## EXERCISE AIM
Write the records below out in full, character for character, with no pictures.

## TASK INPUTS
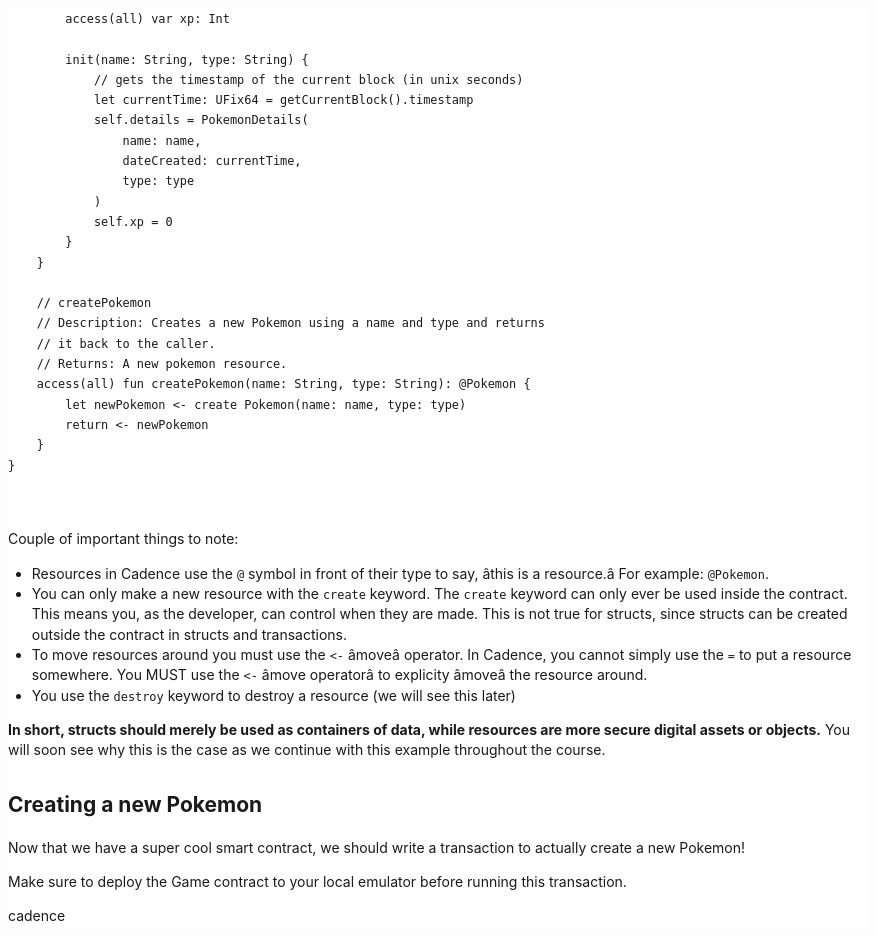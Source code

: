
 ```
        access(all) var xp: Int

        init(name: String, type: String) {
            // gets the timestamp of the current block (in unix seconds)
            let currentTime: UFix64 = getCurrentBlock().timestamp
            self.details = PokemonDetails(
                name: name, 
                dateCreated: currentTime,
                type: type
            )
            self.xp = 0
        }
    }

    // createPokemon
    // Description: Creates a new Pokemon using a name and type and returns
    // it back to the caller.
    // Returns: A new pokemon resource.
    access(all) fun createPokemon(name: String, type: String): @Pokemon {
        let newPokemon <- create Pokemon(name: name, type: type)
        return <- newPokemon
    }
}
		 
	
```

Couple of important things to note:

* Resources in Cadence use the `@` symbol in front of their type to say, âthis is a resource.â For example: `@Pokemon`.
* You can only make a new resource with the `create` keyword. The `create` keyword can only ever be used inside the contract. This means you, as the developer, can control when they are made. This is not true for structs, since structs can be created outside the contract in structs and transactions.
* To move resources around you must use the `<-` âmoveâ operator. In Cadence, you cannot simply use the `=` to put a resource somewhere. You MUST use the `<-` âmove operatorâ to explicity âmoveâ the resource around.
* You use the `destroy` keyword to destroy a resource (we will see this later)

**In short, structs should merely be used as containers of data, while resources are more secure digital assets or objects.** You will soon see why this is the case as we continue with this example throughout the course.

## Creating a new Pokemon

Now that we have a super cool smart contract, we should write a transaction to actually create a new Pokemon!

Make sure to deploy the Game contract to your local emulator before running this transaction.

cadence
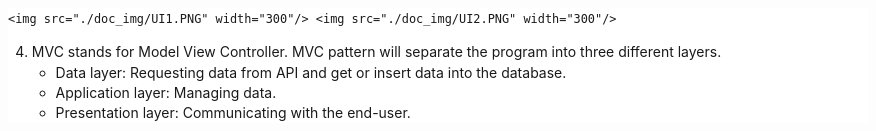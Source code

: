 	<img src="./doc_img/UI1.PNG" width="300"/> <img src="./doc_img/UI2.PNG" width="300"/>
</p>

4. MVC stands for Model View Controller. MVC pattern will separate the program into three different layers. 
    - Data layer: Requesting data from API and get or insert data into the database. 
    - Application layer:  Managing data. 
    - Presentation layer: Communicating with the end-user. 

<p align="center">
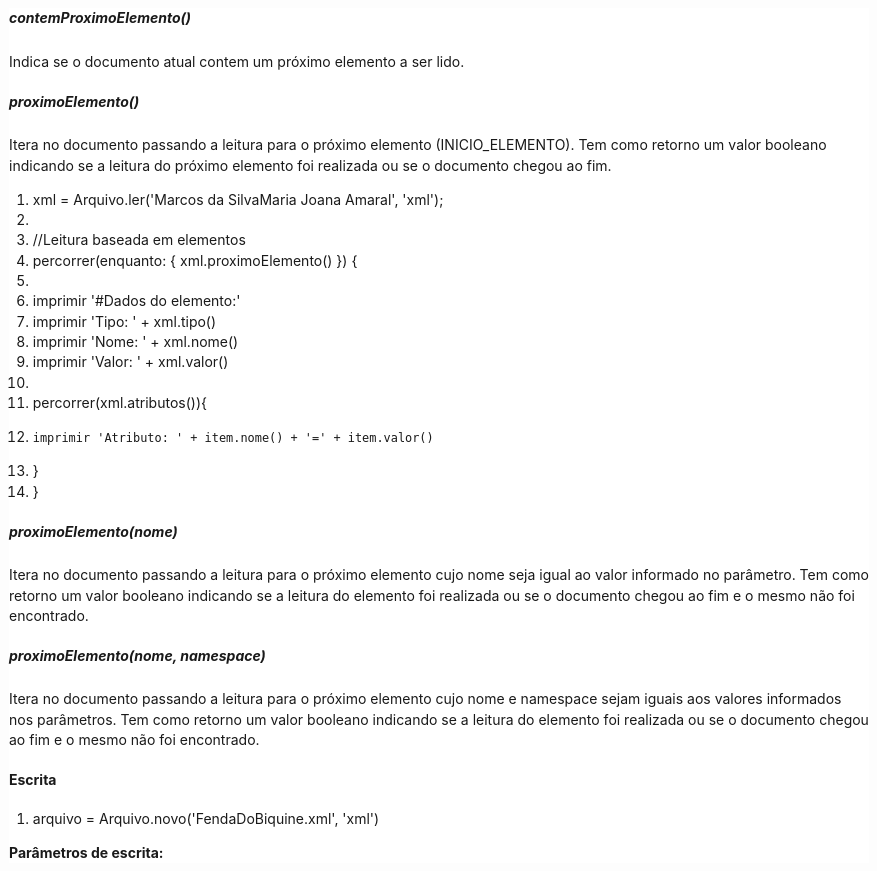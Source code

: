 

##### contemProximoElemento()


Indica se o documento atual contem um próximo elemento a ser lido.



##### proximoElemento()


Itera no documento passando a leitura para o próximo elemento (INICIO_ELEMENTO). Tem como retorno um valor booleano indicando se a leitura do próximo elemento foi realizada ou se o documento chegou ao fim.

1. xml = Arquivo.ler('<root><nome completo="N" composto="S">Marcos da Silva</nome><nome completo="S">Maria Joana Amaral</nome></root>', 'xml');
2.
3. //Leitura baseada em elementos
4. percorrer(enquanto: { xml.proximoElemento() }) {
5.
6.   imprimir '#Dados do elemento:'
7.   imprimir 'Tipo: ' + xml.tipo()
8.   imprimir 'Nome: ' + xml.nome()
9.   imprimir 'Valor: ' + xml.valor()
10.
11.   percorrer(xml.atributos()){
12. 	imprimir 'Atributo: ' + item.nome() + '=' + item.valor()
13.   }
14. }





##### proximoElemento(nome)


Itera no documento passando a leitura para o próximo elemento cujo nome seja igual ao valor informado no parâmetro. Tem como retorno um valor booleano indicando se a leitura do elemento foi realizada ou se o documento chegou ao fim e o mesmo não foi encontrado.



##### proximoElemento(nome, namespace)


Itera no documento passando a leitura para o próximo elemento cujo nome e namespace sejam iguais aos valores informados nos parâmetros. Tem como retorno um valor booleano indicando se a leitura do elemento foi realizada ou se o documento chegou ao fim e o mesmo não foi encontrado.



#### Escrita


1. arquivo = Arquivo.novo('FendaDoBiquine.xml', 'xml')



**Parâmetros de escrita:**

## YOUR SOLUTION
Source code

:
 ```
        access(all) var xp: Int

        init(name: String, type: String) {
            // gets the timestamp of the current block (in unix seconds)
            let currentTime: UFix64 = getCurrentBlock().timestamp
            self.details = PokemonDetails(
                name: name, 
                dateCreated: currentTime,
                type: type
            )
            self.xp = 0
        }
    }

    // createPokemon
    // Description: Creates a new Pokemon using a name and type and returns
    // it back to the caller.
    // Returns: A new pokemon resource.
    access(all) fun createPokemon(name: String, type: String): @Pokemon {
        let newPokemon <- create Pokemon(name: name, type: type)
        return <- newPokemon
    }
}
		 
	
```

Couple of important things to note:

* Resources in Cadence use the `@` symbol in front of their type to say, âthis is a resource.â For example: `@Pokemon`.
* You can only make a new resource with the `create` keyword. The `create` keyword can only ever be used inside the contract. This means you, as the developer, can control when they are made. This is not true for structs, since structs can be created outside the contract in structs and transactions.
* To move resources around you must use the `<-` âmoveâ operator. In Cadence, you cannot simply use the `=` to put a resource somewhere. You MUST use the `<-` âmove operatorâ to explicity âmoveâ the resource around.
* You use the `destroy` keyword to destroy a resource (we will see this later)

**In short, structs should merely be used as containers of data, while resources are more secure digital assets or objects.** You will soon see why this is the case as we continue with this example throughout the course.

## Creating a new Pokemon

Now that we have a super cool smart contract, we should write a transaction to actually create a new Pokemon!

Make sure to deploy the Game contract to your local emulator before running this transaction.

cadence
Source code

: 	<img src="./doc_img/UI1.PNG" width="300"/> <img src="./doc_img/UI2.PNG" width="300"/>
</p>

4. MVC stands for Model View Controller. MVC pattern will separate the program into three different layers. 
    - Data layer: Requesting data from API and get or insert data into the database. 
    - Application layer:  Managing data. 
    - Presentation layer: Communicating with the end-user. 

<p align="center">
Source code

: 

##### contemProximoElemento()


Indica se o documento atual contem um próximo elemento a ser lido.



##### proximoElemento()


Itera no documento passando a leitura para o próximo elemento (INICIO_ELEMENTO). Tem como retorno um valor booleano indicando se a leitura do próximo elemento foi realizada ou se o documento chegou ao fim.

1. xml = Arquivo.ler('<root><nome completo="N" composto="S">Marcos da Silva</nome><nome completo="S">Maria Joana Amaral</nome></root>', 'xml');
2.
3. //Leitura baseada em elementos
4. percorrer(enquanto: { xml.proximoElemento() }) {
5.
6.   imprimir '#Dados do elemento:'
7.   imprimir 'Tipo: ' + xml.tipo()
8.   imprimir 'Nome: ' + xml.nome()
9.   imprimir 'Valor: ' + xml.valor()
10.
11.   percorrer(xml.atributos()){
12. 	imprimir 'Atributo: ' + item.nome() + '=' + item.valor()
13.   }
14. }





##### proximoElemento(nome)


Itera no documento passando a leitura para o próximo elemento cujo nome seja igual ao valor informado no parâmetro. Tem como retorno um valor booleano indicando se a leitura do elemento foi realizada ou se o documento chegou ao fim e o mesmo não foi encontrado.



##### proximoElemento(nome, namespace)


Itera no documento passando a leitura para o próximo elemento cujo nome e namespace sejam iguais aos valores informados nos parâmetros. Tem como retorno um valor booleano indicando se a leitura do elemento foi realizada ou se o documento chegou ao fim e o mesmo não foi encontrado.



#### Escrita


1. arquivo = Arquivo.novo('FendaDoBiquine.xml', 'xml')



**Parâmetros de escrita:**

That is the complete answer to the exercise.